===== DATA UNDER STUDY
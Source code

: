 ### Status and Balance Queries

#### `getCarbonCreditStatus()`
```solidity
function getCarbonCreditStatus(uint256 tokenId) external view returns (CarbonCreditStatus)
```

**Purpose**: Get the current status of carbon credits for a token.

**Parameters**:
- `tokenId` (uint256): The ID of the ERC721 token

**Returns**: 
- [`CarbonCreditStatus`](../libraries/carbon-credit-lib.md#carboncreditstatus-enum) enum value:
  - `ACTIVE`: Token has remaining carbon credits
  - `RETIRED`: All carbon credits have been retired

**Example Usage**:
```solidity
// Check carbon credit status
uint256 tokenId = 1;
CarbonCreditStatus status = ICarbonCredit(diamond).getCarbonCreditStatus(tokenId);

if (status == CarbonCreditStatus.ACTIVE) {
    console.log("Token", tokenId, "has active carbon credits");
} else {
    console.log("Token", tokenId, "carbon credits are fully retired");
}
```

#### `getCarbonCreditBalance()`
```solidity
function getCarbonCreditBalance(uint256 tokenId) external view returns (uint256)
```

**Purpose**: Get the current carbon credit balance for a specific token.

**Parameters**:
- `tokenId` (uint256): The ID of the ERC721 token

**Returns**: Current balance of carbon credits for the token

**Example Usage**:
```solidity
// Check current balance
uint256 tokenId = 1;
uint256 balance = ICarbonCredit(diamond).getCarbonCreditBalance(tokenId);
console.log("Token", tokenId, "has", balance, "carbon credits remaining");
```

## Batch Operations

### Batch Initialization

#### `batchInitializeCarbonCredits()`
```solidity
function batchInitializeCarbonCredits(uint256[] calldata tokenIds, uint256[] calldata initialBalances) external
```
==========
===== DATA UNDER STUDY
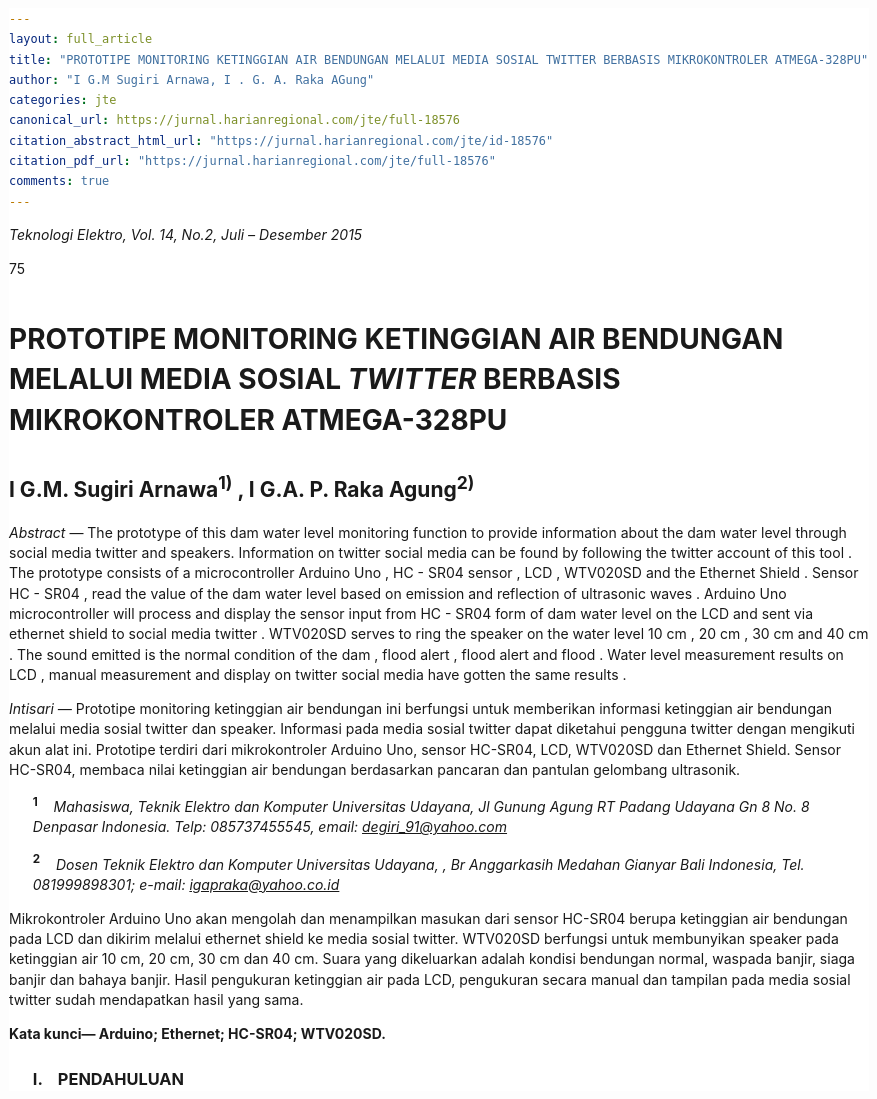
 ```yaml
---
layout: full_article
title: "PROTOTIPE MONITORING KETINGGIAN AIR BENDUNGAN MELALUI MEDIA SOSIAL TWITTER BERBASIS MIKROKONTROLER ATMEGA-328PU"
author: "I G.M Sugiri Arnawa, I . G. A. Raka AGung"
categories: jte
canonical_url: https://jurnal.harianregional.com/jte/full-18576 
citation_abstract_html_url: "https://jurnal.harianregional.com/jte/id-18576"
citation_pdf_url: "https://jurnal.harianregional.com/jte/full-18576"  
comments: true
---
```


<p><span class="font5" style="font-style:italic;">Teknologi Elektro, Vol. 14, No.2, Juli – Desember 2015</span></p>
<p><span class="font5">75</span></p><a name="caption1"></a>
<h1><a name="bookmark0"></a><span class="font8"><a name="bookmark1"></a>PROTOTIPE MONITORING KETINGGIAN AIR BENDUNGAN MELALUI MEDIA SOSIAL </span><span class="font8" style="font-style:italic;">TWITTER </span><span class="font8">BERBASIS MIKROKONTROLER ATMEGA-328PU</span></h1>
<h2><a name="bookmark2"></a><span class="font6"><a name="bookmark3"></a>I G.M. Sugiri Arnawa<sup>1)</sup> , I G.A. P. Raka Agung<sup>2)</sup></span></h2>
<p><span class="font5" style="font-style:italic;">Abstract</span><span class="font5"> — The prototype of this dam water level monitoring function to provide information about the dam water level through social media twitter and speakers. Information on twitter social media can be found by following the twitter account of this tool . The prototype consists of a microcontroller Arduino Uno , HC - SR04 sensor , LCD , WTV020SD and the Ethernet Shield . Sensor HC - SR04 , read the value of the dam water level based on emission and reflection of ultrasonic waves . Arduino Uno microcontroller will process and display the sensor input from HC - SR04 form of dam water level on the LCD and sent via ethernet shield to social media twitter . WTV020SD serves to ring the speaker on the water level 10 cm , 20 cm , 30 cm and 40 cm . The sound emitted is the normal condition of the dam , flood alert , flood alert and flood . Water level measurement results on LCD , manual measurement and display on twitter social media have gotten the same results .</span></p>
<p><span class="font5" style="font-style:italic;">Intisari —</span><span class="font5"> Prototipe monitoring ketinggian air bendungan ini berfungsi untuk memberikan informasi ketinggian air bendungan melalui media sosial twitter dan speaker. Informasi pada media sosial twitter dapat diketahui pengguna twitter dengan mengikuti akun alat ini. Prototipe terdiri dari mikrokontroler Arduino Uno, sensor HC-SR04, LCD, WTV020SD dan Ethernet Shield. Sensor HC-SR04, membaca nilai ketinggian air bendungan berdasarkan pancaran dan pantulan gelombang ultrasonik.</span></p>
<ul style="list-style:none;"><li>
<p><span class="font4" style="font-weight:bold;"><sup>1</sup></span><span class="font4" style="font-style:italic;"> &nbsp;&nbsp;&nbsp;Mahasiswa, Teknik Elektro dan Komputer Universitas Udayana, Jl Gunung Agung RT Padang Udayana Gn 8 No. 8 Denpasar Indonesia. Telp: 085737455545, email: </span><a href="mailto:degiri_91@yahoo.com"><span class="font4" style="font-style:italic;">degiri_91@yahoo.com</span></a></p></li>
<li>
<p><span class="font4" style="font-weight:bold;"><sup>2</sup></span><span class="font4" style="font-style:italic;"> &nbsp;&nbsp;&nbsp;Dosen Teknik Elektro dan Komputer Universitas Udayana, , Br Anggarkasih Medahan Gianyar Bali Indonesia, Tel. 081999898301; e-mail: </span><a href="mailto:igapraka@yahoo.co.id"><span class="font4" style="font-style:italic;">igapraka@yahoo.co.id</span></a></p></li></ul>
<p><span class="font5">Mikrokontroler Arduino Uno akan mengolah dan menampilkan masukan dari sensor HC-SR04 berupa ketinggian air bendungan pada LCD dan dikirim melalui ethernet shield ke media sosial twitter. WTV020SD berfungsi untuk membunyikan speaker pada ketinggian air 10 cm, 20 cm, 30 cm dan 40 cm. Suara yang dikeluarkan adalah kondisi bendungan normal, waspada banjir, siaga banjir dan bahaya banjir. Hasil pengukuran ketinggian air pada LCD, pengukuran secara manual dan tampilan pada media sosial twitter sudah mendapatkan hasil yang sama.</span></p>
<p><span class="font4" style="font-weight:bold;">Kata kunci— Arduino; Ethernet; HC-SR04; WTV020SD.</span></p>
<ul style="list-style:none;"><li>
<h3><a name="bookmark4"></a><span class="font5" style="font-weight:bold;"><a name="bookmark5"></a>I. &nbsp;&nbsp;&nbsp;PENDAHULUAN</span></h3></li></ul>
==========
→ **TASK OBJECTIVE**
Check each line above for the string "Purpose" and copy every line that has it.

→ **RESPONSE TO THIS TASK**
**Purpose**: Get the current status of carbon credits for a token.
**Purpose**: Get the current carbon credit balance for a specific token.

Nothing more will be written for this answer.